Gender and its effect in cardiovascular pharmacotherapeutics: recent considerations.

Abstract

Gender differences in drug pharmacokinetics and pharmacodynamics have been recognized for some time. This issue has generally been ignored in clinical practice, despite there being ample evidence to suggest that gender can influence multiple aspects of pharmacokinetics. Gastric acid secretion, gastrointestinal blood flow, proportions of muscular and adipose tissue, the amount of drug-binding proteins, gender-specific changes in the available amount of P450 isozymes, physiologic and hormonal changes during the menstrual cycle, and differences in renal blood flow are several factors that may have some bearing on sex-related differences in pharmacokinetics.
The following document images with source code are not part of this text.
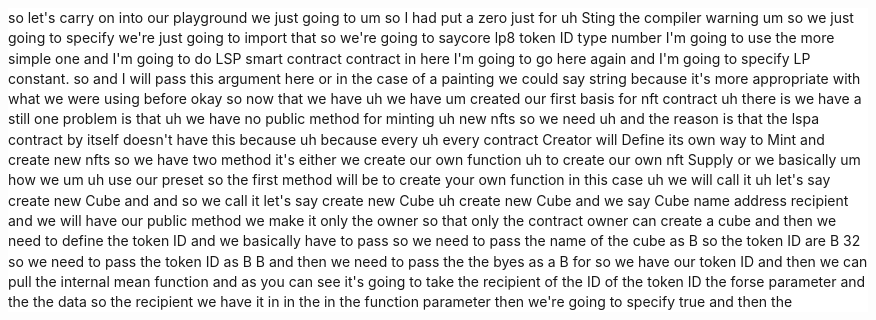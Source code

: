 so let's carry on into our playground we
just going to um so I had put a zero
just for uh Sting the compiler warning
um so we just going
to
specify we're just going to import that
so we're going to saycore
lp8 token ID
type number I'm going to use the more
simple
one and I'm going to
do LSP smart
contract
contract in
here I'm going to go here
again and I'm going to specify LP
constant. so and I will pass this
argument
here or in the case of a painting we
could say string because it's more
appropriate with what we were using
before okay so now that we have uh we
have um created our first basis for nft
contract uh there is we have a still one
problem is that uh we have no public
method for
minting uh new
nfts so we need uh and the reason is
that the lspa contract by itself doesn't
have this because uh because
every uh every contract Creator will
Define its own way to Mint and create
new nfts so we have two method it's
either we create our own function uh to
create our own nft Supply or we
basically
um how we um uh use our
preset so the first method will be to
create your own function in this case uh
we will call it uh let's say create new
Cube
and and so we call it let's say create
new Cube uh create new Cube and we say
Cube name address
recipient and we will have our public
method we make it only the owner so that
only the contract owner can create a
cube and then we need to
define the token
ID and we basically have to
pass so we need
to pass the name of the cube as B so the
token ID are B 32 so we need to pass the
token ID as B B and then we need
to pass the the byes as a B
for so we have our token ID and then we
can pull the internal mean function and
as you can see it's going to take the
recipient of the ID of the token ID the
forse parameter and the the data so the
recipient we have it
in
in the in the function parameter then
we're going to specify true and then the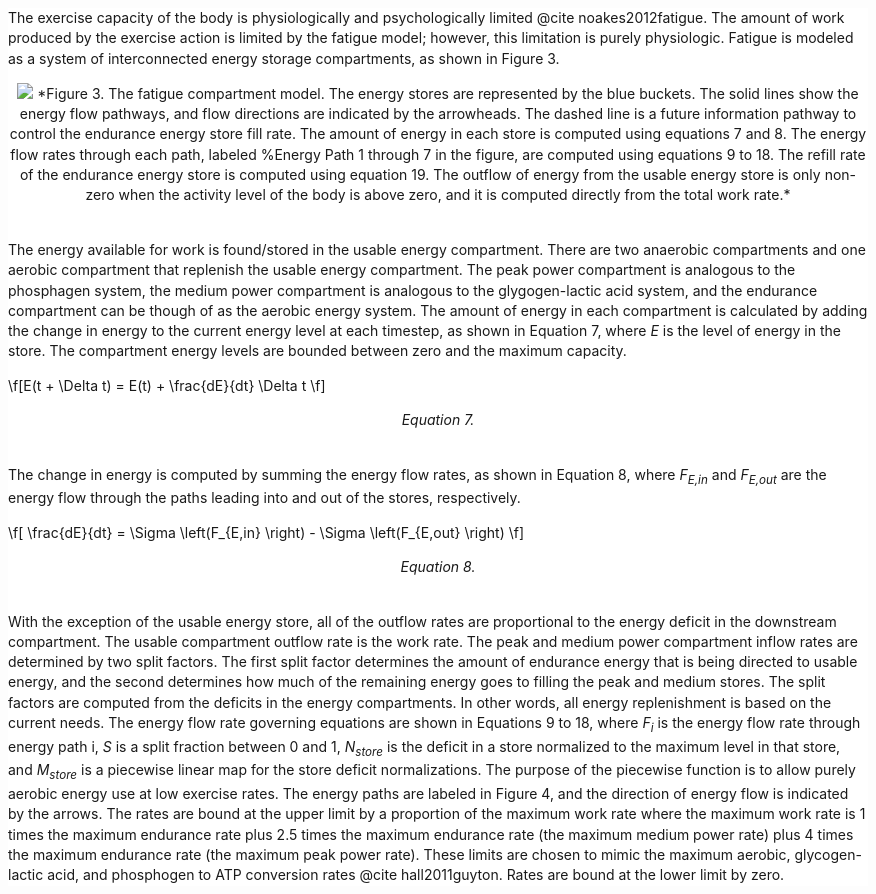The exercise capacity of the body is physiologically and psychologically limited @cite noakes2012fatigue. The amount of work produced by the exercise action is limited by the fatigue model; however, this limitation is purely physiologic. Fatigue is modeled as a system of interconnected energy storage compartments, as shown in Figure 3.

<center>
<a href="./Images/Energy/fatigue.png"><img src="./Images/Energy/fatigue.png"></a>
*Figure 3. The fatigue compartment model. The energy stores are represented by the blue buckets. The solid lines  show the energy flow pathways, and flow directions are indicated by the arrowheads. The dashed line is a future information pathway to control the endurance energy store fill rate. The amount of energy in each store is computed using equations 7 and 8. The energy flow rates through each path, labeled %Energy Path 1 through 7 in the figure, are  computed using equations 9 to 18. The refill rate of the endurance energy store is computed using equation 19. The outflow of energy from the usable energy store is only non-zero when the activity level of the body is above zero, and it is computed directly from the total work rate.*
</center><br>

The energy available for work is found/stored in the
usable energy compartment. There are two anaerobic compartments and one aerobic compartment that replenish the usable energy compartment. The peak power
compartment is analogous to the phosphagen system, the medium power compartment is analogous to the glygogen-lactic acid system, and 
the endurance compartment can be though of as the aerobic energy system. The amount of energy in each compartment is calculated by adding the change in energy 
to the current energy level at each timestep, as shown in Equation 7, where *E* is the level of energy in the store. 
The compartment energy levels are bounded between zero and the maximum capacity.

\f[E(t + \Delta t) = E(t) + \frac{dE}{dt} \Delta t \f]
<center>
<i>Equation 7.</i>
</center><br>

The change in energy is computed by summing the energy flow rates, as shown in Equation 8, where *F<sub>E,in</sub>* and *F<sub>E,out</sub>* are 
the energy flow through the paths leading into and out of the stores, respectively.

\f[ \frac{dE}{dt} = \Sigma \left(F_{E,in} \right) - \Sigma \left(F_{E,out} \right) \f]
<center>
<i>Equation 8.</i>
</center><br>

With the exception of the usable energy store, all of the outflow rates are proportional to the energy deficit in the downstream compartment. The usable compartment outflow rate is the work rate. The peak and medium power compartment inflow rates are determined by two split factors. The first split factor determines the amount of endurance energy that is being directed to usable energy, and the second determines how much of the remaining energy goes to filling the peak and medium stores. The split factors are computed from the deficits in the energy compartments. In other words, all energy replenishment is based on the current needs. The energy flow rate governing equations are shown in Equations 9 to 18, where *F<sub>i</sub>* is the energy flow rate through energy path i, *S* is a split fraction between 0 and 1, *N<sub>store</sub>* is the deficit in a store normalized to the maximum level in that store, and *M<sub>store</sub>* is a piecewise linear map for the store deficit normalizations. The purpose of the piecewise function is to allow purely aerobic energy use at low exercise rates. The energy paths are labeled in Figure 4, and the direction of energy flow is indicated by the arrows. The rates are bound at the upper limit by a proportion of the maximum work rate where the maximum work rate is 1 times the maximum endurance rate  plus 2.5 times the maximum endurance rate (the maximum medium power rate) plus 4 times the maximum endurance rate (the maximum peak power rate). These limits are chosen to mimic the maximum aerobic, glycogen-lactic acid, and phosphogen to ATP conversion rates @cite hall2011guyton. Rates are bound at the lower limit by zero.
Furthermore, female-specific issues such as pregnancy, menopause, oral contraceptive use, and menstruation may independently influence drug metabolism and serve as confounders to the interpretation of gender differences in drug handling or effect. While gender-related pharmacodynamic data are limited, evidence suggests that women are more prone to the development of torsade de pointes from proarrhythmic drugs such as quinidine or d-sotalol and have an increased cardiovascular risk with the use of digoxin. The specific risk:benefit ratio for individual cardiovascular medications should be more routinely considered in the context of gender.